Westminster Council Tax Clearance
Maladministration Evidence

CRITICAL BREACH IDENTIFIED

Westminster Council committed procedural maladministration by:

  • Three recorded confirmations that authority email was registered (27 Feb, 14 Jul, 27 Aug 2025)
  • False denial on 12 Nov 2025 claiming account was unauthorized
  • Continued enforcement despite disclosed vulnerability (homelessness, Article 188, suicidal risk)
  • Inappropriate timing of demands (9:00pm after vulnerability notice)
  • Failure to make reasonable adjustments under Equality Act s.20-21

Result: All enforcement actions are tainted and grounds exist for complete arrears write-off.

Procedural Inconsistency: Email Authorization Withdrawal

DOCUMENTED PROCEDURAL INCONSISTENCY

Westminster Council denied authorization for communications from authority@legaldueprocess.com when signed "Justice Minds Forensic Intelligence Ltd" despite three prior confirmations of the same email address.

This inconsistency is comparable to denying communication with Miss R Hay solely on the basis that the email signature differs from another name previously used on the same email address.

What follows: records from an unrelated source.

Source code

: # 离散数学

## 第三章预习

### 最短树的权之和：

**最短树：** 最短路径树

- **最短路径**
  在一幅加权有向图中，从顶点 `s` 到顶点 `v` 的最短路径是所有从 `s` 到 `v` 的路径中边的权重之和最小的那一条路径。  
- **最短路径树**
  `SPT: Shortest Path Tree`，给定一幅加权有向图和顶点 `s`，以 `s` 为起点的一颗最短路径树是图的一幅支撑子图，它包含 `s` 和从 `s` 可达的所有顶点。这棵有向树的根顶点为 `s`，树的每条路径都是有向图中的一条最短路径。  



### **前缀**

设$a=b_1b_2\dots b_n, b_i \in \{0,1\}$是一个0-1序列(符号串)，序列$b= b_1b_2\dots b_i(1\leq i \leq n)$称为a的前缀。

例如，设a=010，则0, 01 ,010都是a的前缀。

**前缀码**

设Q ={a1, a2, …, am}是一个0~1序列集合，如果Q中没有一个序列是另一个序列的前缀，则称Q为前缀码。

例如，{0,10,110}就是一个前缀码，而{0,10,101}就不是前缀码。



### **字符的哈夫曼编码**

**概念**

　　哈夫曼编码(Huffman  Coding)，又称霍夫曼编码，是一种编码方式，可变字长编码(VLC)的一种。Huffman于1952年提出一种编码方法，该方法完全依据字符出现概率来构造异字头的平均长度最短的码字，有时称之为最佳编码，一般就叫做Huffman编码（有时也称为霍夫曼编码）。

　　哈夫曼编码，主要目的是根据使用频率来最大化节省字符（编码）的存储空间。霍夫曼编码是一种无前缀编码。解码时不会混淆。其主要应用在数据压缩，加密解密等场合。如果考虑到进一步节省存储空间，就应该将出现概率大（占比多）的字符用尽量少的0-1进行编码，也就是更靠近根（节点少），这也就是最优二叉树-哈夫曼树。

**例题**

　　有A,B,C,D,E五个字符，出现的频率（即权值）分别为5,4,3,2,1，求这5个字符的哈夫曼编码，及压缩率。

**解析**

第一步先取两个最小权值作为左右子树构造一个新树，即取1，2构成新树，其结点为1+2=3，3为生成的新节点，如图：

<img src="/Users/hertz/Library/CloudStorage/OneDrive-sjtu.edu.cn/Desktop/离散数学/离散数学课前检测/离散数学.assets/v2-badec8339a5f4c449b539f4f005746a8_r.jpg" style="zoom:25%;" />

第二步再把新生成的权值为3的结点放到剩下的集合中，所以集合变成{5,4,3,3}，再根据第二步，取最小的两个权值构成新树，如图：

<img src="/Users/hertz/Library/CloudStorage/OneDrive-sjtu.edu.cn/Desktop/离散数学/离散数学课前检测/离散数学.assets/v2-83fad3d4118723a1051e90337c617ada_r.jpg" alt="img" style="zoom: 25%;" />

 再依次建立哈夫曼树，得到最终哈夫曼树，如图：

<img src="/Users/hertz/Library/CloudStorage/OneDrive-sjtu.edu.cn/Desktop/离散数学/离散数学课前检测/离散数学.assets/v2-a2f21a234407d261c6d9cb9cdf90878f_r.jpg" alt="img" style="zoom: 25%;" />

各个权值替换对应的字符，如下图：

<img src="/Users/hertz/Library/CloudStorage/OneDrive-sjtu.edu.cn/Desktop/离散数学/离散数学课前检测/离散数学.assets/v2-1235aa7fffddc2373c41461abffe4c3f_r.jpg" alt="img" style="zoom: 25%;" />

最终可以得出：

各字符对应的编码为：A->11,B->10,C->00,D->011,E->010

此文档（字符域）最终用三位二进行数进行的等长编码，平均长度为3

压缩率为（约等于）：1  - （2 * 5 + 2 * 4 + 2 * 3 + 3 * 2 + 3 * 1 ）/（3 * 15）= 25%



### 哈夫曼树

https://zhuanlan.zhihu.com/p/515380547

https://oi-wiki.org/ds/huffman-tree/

The procedural inconsistency is established by the evidence:
Westminster acknowledged and engaged with authority@legaldueprocess.com when signed "Ben Mak" but denied authorization when the same email address signed as "Justice Minds Forensic Intelligence Ltd"

Evidence demonstrating procedural inconsistency:

  • Same email address: authority@legaldueprocess.com
  • Account holder status: Confirmed on three separate occasions (27 Feb, 14 Jul, 27 Aug 2025)
  • Email signature variation does not invalidate prior authorization confirmations
  • Representative capacity established through documented communications

This conduct demonstrates procedural inconsistency inconsistent with legitimate authorization protocols.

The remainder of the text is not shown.